Dataset excerpts: Begin
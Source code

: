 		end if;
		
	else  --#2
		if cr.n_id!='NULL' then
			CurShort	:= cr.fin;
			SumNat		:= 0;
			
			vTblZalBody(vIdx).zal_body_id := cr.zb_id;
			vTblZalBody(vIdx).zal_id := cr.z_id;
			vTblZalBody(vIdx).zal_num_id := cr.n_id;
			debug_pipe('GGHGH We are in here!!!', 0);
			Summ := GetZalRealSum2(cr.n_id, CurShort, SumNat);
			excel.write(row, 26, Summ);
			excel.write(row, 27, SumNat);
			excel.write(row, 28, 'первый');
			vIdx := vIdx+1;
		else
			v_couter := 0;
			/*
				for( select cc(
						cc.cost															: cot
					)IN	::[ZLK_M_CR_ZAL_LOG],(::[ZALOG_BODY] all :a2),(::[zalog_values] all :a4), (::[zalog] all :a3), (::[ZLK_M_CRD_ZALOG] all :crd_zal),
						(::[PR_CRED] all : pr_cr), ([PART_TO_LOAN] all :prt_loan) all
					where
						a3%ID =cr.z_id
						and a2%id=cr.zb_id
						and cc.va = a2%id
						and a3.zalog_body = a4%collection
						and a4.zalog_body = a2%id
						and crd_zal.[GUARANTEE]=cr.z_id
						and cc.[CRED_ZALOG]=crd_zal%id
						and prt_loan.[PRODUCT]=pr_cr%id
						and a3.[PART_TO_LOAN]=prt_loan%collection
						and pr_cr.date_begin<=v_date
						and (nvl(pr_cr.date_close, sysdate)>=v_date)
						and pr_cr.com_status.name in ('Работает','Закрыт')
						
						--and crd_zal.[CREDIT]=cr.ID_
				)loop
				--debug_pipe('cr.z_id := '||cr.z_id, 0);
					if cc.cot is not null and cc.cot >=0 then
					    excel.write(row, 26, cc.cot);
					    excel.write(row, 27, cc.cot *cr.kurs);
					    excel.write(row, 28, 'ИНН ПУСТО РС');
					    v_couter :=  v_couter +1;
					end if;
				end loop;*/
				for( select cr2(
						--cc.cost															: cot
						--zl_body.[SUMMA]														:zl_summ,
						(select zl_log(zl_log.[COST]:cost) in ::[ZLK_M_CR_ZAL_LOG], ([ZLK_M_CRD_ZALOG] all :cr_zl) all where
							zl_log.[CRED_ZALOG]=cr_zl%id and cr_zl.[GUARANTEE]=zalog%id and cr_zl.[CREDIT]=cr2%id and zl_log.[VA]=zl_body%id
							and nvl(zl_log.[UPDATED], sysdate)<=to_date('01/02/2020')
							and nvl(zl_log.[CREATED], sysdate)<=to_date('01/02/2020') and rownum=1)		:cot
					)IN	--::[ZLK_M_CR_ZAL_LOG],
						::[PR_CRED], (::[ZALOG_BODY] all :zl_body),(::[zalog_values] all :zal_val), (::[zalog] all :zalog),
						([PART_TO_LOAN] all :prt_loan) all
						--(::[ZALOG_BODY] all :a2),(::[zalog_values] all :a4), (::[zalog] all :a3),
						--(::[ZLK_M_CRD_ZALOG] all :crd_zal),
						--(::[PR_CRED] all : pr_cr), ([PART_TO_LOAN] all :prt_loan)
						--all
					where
Dataset excerpts: End
Problem requirements —
Print all the material, keeping every line identical to the original.

Answer to the exercise —
Source code

: 		end if;
		
	else  --#2
		if cr.n_id!='NULL' then
			CurShort	:= cr.fin;
			SumNat		:= 0;
			
			vTblZalBody(vIdx).zal_body_id := cr.zb_id;
			vTblZalBody(vIdx).zal_id := cr.z_id;
			vTblZalBody(vIdx).zal_num_id := cr.n_id;
			debug_pipe('GGHGH We are in here!!!', 0);
			Summ := GetZalRealSum2(cr.n_id, CurShort, SumNat);
			excel.write(row, 26, Summ);
			excel.write(row, 27, SumNat);
			excel.write(row, 28, 'первый');
			vIdx := vIdx+1;
		else
			v_couter := 0;
			/*
				for( select cc(
						cc.cost															: cot
					)IN	::[ZLK_M_CR_ZAL_LOG],(::[ZALOG_BODY] all :a2),(::[zalog_values] all :a4), (::[zalog] all :a3), (::[ZLK_M_CRD_ZALOG] all :crd_zal),
						(::[PR_CRED] all : pr_cr), ([PART_TO_LOAN] all :prt_loan) all
					where
						a3%ID =cr.z_id
						and a2%id=cr.zb_id
						and cc.va = a2%id
						and a3.zalog_body = a4%collection
						and a4.zalog_body = a2%id
						and crd_zal.[GUARANTEE]=cr.z_id
						and cc.[CRED_ZALOG]=crd_zal%id
						and prt_loan.[PRODUCT]=pr_cr%id
						and a3.[PART_TO_LOAN]=prt_loan%collection
						and pr_cr.date_begin<=v_date
						and (nvl(pr_cr.date_close, sysdate)>=v_date)
						and pr_cr.com_status.name in ('Работает','Закрыт')
						
						--and crd_zal.[CREDIT]=cr.ID_
				)loop
				--debug_pipe('cr.z_id := '||cr.z_id, 0);
					if cc.cot is not null and cc.cot >=0 then
					    excel.write(row, 26, cc.cot);
					    excel.write(row, 27, cc.cot *cr.kurs);
					    excel.write(row, 28, 'ИНН ПУСТО РС');
					    v_couter :=  v_couter +1;
					end if;
				end loop;*/
				for( select cr2(
						--cc.cost															: cot
						--zl_body.[SUMMA]														:zl_summ,
						(select zl_log(zl_log.[COST]:cost) in ::[ZLK_M_CR_ZAL_LOG], ([ZLK_M_CRD_ZALOG] all :cr_zl) all where
							zl_log.[CRED_ZALOG]=cr_zl%id and cr_zl.[GUARANTEE]=zalog%id and cr_zl.[CREDIT]=cr2%id and zl_log.[VA]=zl_body%id
							and nvl(zl_log.[UPDATED], sysdate)<=to_date('01/02/2020')
							and nvl(zl_log.[CREATED], sysdate)<=to_date('01/02/2020') and rownum=1)		:cot
					)IN	--::[ZLK_M_CR_ZAL_LOG],
						::[PR_CRED], (::[ZALOG_BODY] all :zl_body),(::[zalog_values] all :zal_val), (::[zalog] all :zalog),
						([PART_TO_LOAN] all :prt_loan) all
						--(::[ZALOG_BODY] all :a2),(::[zalog_values] all :a4), (::[zalog] all :a3),
						--(::[ZLK_M_CRD_ZALOG] all :crd_zal),
						--(::[PR_CRED] all : pr_cr), ([PART_TO_LOAN] all :prt_loan)
						--all
					where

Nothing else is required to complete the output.